Jodi McRaney RushoWell, th e Monday’s keep marching on by don’t they?  I have to admit, Monday’s aren’t my favorite, but I’m trying to reframe them as a positive experience!  Maybe as a new start in the studio?  Meanwhile, you all have questions, and I may have some answers.  If you have a question about fusing and slumping recycled glass, send it on over and I’ll see what I can do.  (names and some details have been omitted for privacy reasons)

Q:  Thank you for your tutorials please can u advise me how I can join cut beer bottle into a wine glass ie what kind of glue or technique can I use to do this?

A:  I wish I could!  There is one company in the U.S. doing this right now, and their technique is a closely guarded secret.  It looks like they use a torchwork technique, but I have no more information than that.  Delphi Glass has a fun little plastic bottle stem, which is like a cork with a flat bottom that will seal your bottle neck so it can be used as a wine glass.

Q: I have some glass scraps lying around and was thinking about positioning them in a mold of some description and then heating them with a propane torch until they either slump into the mold are viscous enough for me to push them into the mold with a rod/spatula of some description. Thoughts on the advisability and/or the mechanics of this idea?

A: Wow, you’ve certainly given me a lot to think about. Here are my concerns:

– it will be very hard to keep all of the glass the same temperature across the entire mold, so as one section gets hotter, the others will cool very rapidly. Those cooling pieces will thermal shock with determination. I would expect there to be flying bits of quite hot glass.
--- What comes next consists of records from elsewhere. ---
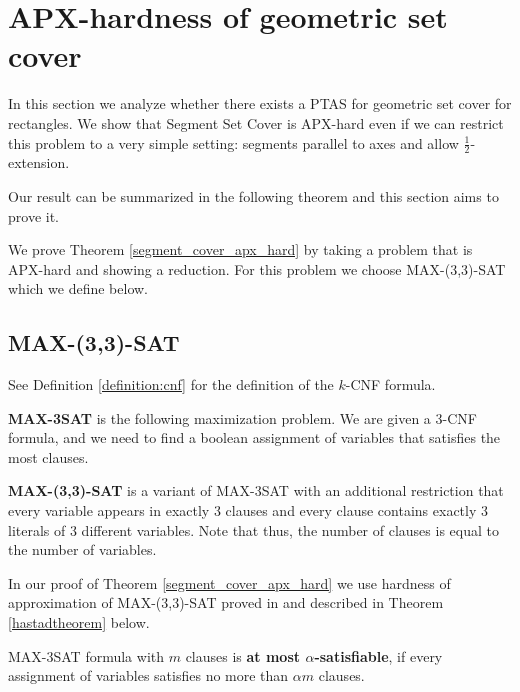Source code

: \chapter{APX-hardness of geometric set cover}
\newcommand{\setCoverInstance}{(\points, \sets)}
\newcommand{\true}{\texttt{true}}
\newcommand{\false}{\texttt{false}}
\newcommand{\opt}{\mathsf{opt}}
\newcommand{\approximate}{\mathsf{approx}}

\label{chapter:segment_apx}

In this section we analyze whether there exists 
a PTAS for geometric set cover for rectangles.
We show that Segment Set Cover
is APX-hard even if we can restrict this problem
to a very simple setting:
segments parallel to axes and allow $\frac{1}{2}$-extension.

Our result can be summarized in the following
theorem and this section aims to prove it.

\segmentCoverApxHard*

We prove Theorem \ref{segment_cover_apx_hard}
by taking a problem that is APX-hard
and showing a reduction.
For this problem we choose
MAX-(3,3)-SAT which we define below.

\section{MAX-(3,3)-SAT}

See Definition \ref{definition:cnf}
for the definition of the $k$-CNF formula.

\begin{defi}
\textbf{MAX-3SAT} is the following maximization problem. We are given a 3-CNF
formula, and we need to find a boolean assignment of variables
that satisfies the most clauses.
\end{defi}

\begin{defi}
\textbf{MAX-(3,3)-SAT} is a variant of MAX-3SAT with an additional
restriction that every variable appears in exactly 3 clauses
and every clause contains exactly 3 literals of 3 different variables.
Note that thus, the number of clauses is equal to the number of variables.
\end{defi}

In our proof of Theorem \ref{segment_cover_apx_hard} we use
hardness of approximation of MAX-(3,3)-SAT proved
in \cite{hastad} and described in
Theorem \ref{hastadtheorem} below.

\begin{defi}
MAX-3SAT formula with $m$ clauses is \textbf{at most $\alpha$-satisfiable}, if
every assignment of variables satisfies no more than $\alpha m$
clauses. 
\end{defi}

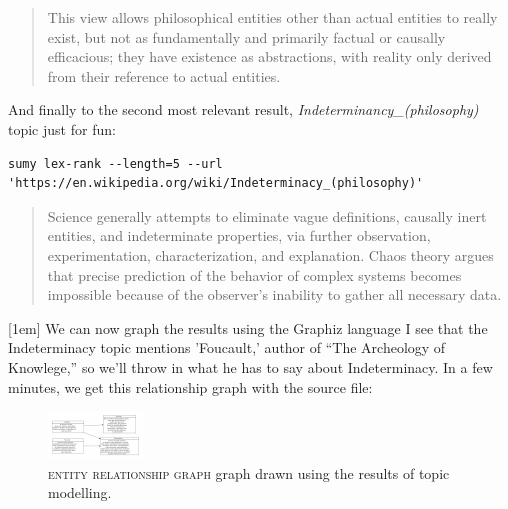 \begin{quote}
This view allows philosophical entities other than actual entities to really exist, but not as fundamentally and primarily factual or causally efficacious; they have existence as abstractions, with reality only derived from their reference to actual entities.
\end{quote}

And finally to the second most relevant result,
\emph{Indeterminancy\_(philosophy)} topic just for fun:
\begin{lstlisting}
sumy lex-rank --length=5 --url 'https://en.wikipedia.org/wiki/Indeterminacy_(philosophy)'
\end{lstlisting}
\begin{quote}
Science generally attempts to eliminate vague definitions, causally inert entities, and indeterminate properties, via further observation, experimentation, characterization, and explanation.
Chaos theory argues that precise prediction of the behavior of complex systems becomes impossible because of the observer's inability to gather all necessary data.
\end{quote}
[1em]
\noindent We can now graph the results using the Graphiz language \textemdash I see that the Indeterminacy topic mentions
'Foucault,' author of ``The Archeology of Knowlege,'' so we'll throw in
what he has to say about Indeterminacy. In a
few minutes, we get this relationship graph with the source file:
\begin{landscape}
\begin{figure}[ht]                                                           
  \centering
  \includegraphics[width=\linewidth]{./media/images/graph}
  \caption{\textsc{entity relationship graph} graph drawn using the results of
    topic modelling.}
  \label{fig:editorial}%
\end{figure}                                                                
\end{landscape}
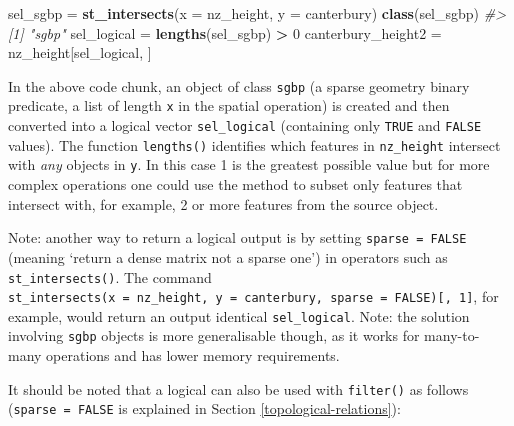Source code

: \documentclass[]{krantz}
\newenvironment{Shaded}{\begin{snugshade}}{\end{snugshade}}
\newcommand{\CommentTok}[1]{\textcolor[rgb]{0.37,0.37,0.37}{\textit{#1}}}
\newcommand{\DataTypeTok}[1]{\textcolor[rgb]{0.27,0.27,0.27}{#1}}
\newcommand{\DecValTok}[1]{\textcolor[rgb]{0.06,0.06,0.06}{#1}}
\newcommand{\KeywordTok}[1]{\textcolor[rgb]{0.27,0.27,0.27}{\textbf{#1}}}
\newcommand{\NormalTok}[1]{#1}
\newcommand{\OperatorTok}[1]{\textcolor[rgb]{0.43,0.43,0.43}{\textbf{#1}}}
\newcommand{\OtherTok}[1]{\textcolor[rgb]{0.37,0.37,0.37}{#1}}
\newcommand{\StringTok}[1]{\textcolor[rgb]{0.5,0.5,0.5}{#1}}
\let\BeginKnitrBlock\begin \let\EndKnitrBlock\end
\begin{document}
\begin{Shaded}
\begin{Highlighting}[]
\NormalTok{sel_sgbp =}\StringTok{ }\KeywordTok{st_intersects}\NormalTok{(}\DataTypeTok{x =}\NormalTok{ nz_height, }\DataTypeTok{y =}\NormalTok{ canterbury)}
\KeywordTok{class}\NormalTok{(sel_sgbp)}
\CommentTok{#> [1] "sgbp"}
\NormalTok{sel_logical =}\StringTok{ }\KeywordTok{lengths}\NormalTok{(sel_sgbp) }\OperatorTok{>}\StringTok{ }\DecValTok{0}
\NormalTok{canterbury_height2 =}\StringTok{ }\NormalTok{nz_height[sel_logical, ]}
\end{Highlighting}
\end{Shaded}

In the above code chunk, an object of class \texttt{sgbp} (a sparse geometry binary predicate, a list of length \texttt{x} in the spatial operation) is created and then converted into a logical vector \texttt{sel\_logical} (containing only \texttt{TRUE} and \texttt{FALSE} values).
The function \texttt{lengths()} identifies which features in \texttt{nz\_height} intersect with \emph{any} objects in \texttt{y}.
In this case 1 is the greatest possible value but for more complex operations one could use the method to subset only features that intersect with, for example, 2 or more features from the source object.

\BeginKnitrBlock{rmdnote}
Note: another way to return a logical output is by setting \texttt{sparse\ =\ FALSE} (meaning `return a dense matrix not a sparse one') in operators such as \texttt{st\_intersects()}. The command \texttt{st\_intersects(x\ =\ nz\_height,\ y\ =\ canterbury,\ sparse\ =\ FALSE){[},\ 1{]}}, for example, would return an output identical \texttt{sel\_logical}.
Note: the solution involving \texttt{sgbp} objects is more generalisable though, as it works for many-to-many operations and has lower memory requirements.
\EndKnitrBlock{rmdnote}

It should be noted that a logical can also be used with \texttt{filter()} as follows (\texttt{sparse\ =\ FALSE} is explained in Section \ref{topological-relations}):

\begin{Shaded}
\end{Shaded}
\end{document}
– I’m worried about the molten glass being pushed or dragged across mold release. Molten glass will quite easily pick up kiln wash and stick, both to the mold, and to the kiln wash.

– Annealing is an issue. As glass cools, internal stresses are created, which must be relieved, typically by cooling the glass back down to room temperature over the course of several hours. Glass that has been improperly annealed (or not at all) tends to crack and be quite brittle.

– mold integrity is also an issue. Ceramic molds don’t like to be thermal shocked either

– and then there’s the kiln wash/mold release. Most kiln washes and mold releases are rated to 1850, some to 2000. Molten glass exceeds that temperature, and will cause the mold release to fail. (this is a problem I see frequently and still haven’t solved)

Now, if you were making small things, like beads, there may be possibilities. I have only taken one bead making class though, so I’d suggest a bit more research before taking that on.

Good luck, it sounds like you live an exciting life!